The same in Natutu Ba ,where I also showed them how to use coconut basket as cooler bins for storing fresh fish while fishing out at sea. The men were happy to see that the fish stayed chilled overnight. Those were both WWF projects.

How did you get involved with SPBD?

AC: We were trying to promote food safety and certification through HACCP and met with the SPBD about how can we get these women to be certified (food producers). We’re still talking about that, but at the moment they are very very small producers [so we realised they needed more support on] personal hygiene, food hygiene, food preparation and all of these sorts of things. When SPBD asked me to come and do that, I was really happy.

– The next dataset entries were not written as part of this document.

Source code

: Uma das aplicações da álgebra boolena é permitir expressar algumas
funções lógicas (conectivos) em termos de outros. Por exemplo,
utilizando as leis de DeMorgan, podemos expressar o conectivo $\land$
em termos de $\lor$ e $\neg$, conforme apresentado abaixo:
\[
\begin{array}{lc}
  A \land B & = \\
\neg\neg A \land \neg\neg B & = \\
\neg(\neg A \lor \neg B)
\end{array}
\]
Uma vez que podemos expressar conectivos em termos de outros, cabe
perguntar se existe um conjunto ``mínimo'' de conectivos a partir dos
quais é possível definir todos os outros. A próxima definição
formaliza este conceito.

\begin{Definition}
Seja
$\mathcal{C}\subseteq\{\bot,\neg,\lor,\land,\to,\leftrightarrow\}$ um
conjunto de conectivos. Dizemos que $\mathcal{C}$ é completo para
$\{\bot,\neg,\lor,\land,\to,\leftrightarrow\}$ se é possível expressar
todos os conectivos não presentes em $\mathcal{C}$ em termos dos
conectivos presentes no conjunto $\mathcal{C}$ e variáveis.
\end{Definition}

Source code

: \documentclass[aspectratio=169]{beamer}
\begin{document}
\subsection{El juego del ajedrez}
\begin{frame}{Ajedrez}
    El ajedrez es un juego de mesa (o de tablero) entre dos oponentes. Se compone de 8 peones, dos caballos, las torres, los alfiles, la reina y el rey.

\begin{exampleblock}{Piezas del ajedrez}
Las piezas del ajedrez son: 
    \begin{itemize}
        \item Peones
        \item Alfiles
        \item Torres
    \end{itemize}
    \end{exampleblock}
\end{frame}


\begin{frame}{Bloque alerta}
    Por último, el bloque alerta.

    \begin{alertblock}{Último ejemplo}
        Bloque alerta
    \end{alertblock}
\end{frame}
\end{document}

What were the main things that you needed to concentrate on, when you were working with them?

AC: The first thing I normally try to do is look at their setup. I sit with them and I really want to know how they prepare the food. Where is the water coming from? I look at their kitchen setup, their flooring, their ceiling, the walls, curtains, all those things. And the utensils they use for cooking, whatever they use, or a stove, whether they have a sink in the kitchen. Where is the toilet and bathroom? How far is it from the kitchen? Those little things. So mainly focusing on hygiene, personal hygiene. I look at that and I put my recommendations.

And then I do training. I emphasise personal hygiene, because if they are to be preparing food for people, they need to wear very clean clothes. The kitchen has to be clean. And the food placement, where is it to be stored? This must be sealed and clean.

If they are bringing their food from the village or where they live, I emphasise that transportation must be clean. The boot must be clean and the packaging.

Another thing is post-harvest handling of  vegetables and fruits. They must be handled like a baby. When you’re handling produce, vegetables, fruits, or even fish, you handle it like a baby.

Do you also give them advice around marketing or packaging?

AC: One thing I emphasise is, how are you pricing this? Sometimes they price without considering the cost of their food preparation, what is the cost of the food they produce? You have to pay yourself. If your husband or children are helping, you need to cost that too, the cost of electricity, cost of your equipment that you use, the cost of the kitchen, the maintenance of the kitchen.

What things consistently come up as challenges for the women you’ve worked with?

AC: For one  I think it was the distance and transportation. She used to wake up very early and do all the cooking before she went.

And for another it was safely handling fish. When she was getting fish from her husband, he was fully aware of the ice layer and safety. [But] when she was just buying it from the fisherman, I said, you have to emphasise for the fisherman that they must keep it ice chilled as soon as it comes out of the water, straight into the ice layer, going to the house, right throughout [the process].

There’s obviously been a really big re-emphasis on agriculture at all levels with COVID. How much potential do you see for people to generate income from value added products in that space with people working at the village or micro level?

AC: One thing I used to tell them; you’ve got food all around you. Make use of it.  You can’t just keep boiling, boiling, boiling. I train them how to do that, how to make cassava chips, how to make banana chips, breadfruit chips. Not just for their make own use, but they can use it for sale. Just to earn some money as revenue. Then we went into the cassava flour, and other flours.

[But] It should be coordinated better. A lot of people are asking to come and do their flour, cassava and coconut flour, but if you just do a small amount, to be able to get into the market [is hard]. There’s a whole lot of training to be done.

There’s some interested in coconut flour. Either you go for this market or you work with others, you incorporate it with cassava flour, coconut flour incorporated with cassava flour, incorporated with wheat flour. You incorporate it, because a small amount will be fine.

Finally Api, what do you like about running your own business after so many other experiences?

AC: I’m my own boss. I can please myself!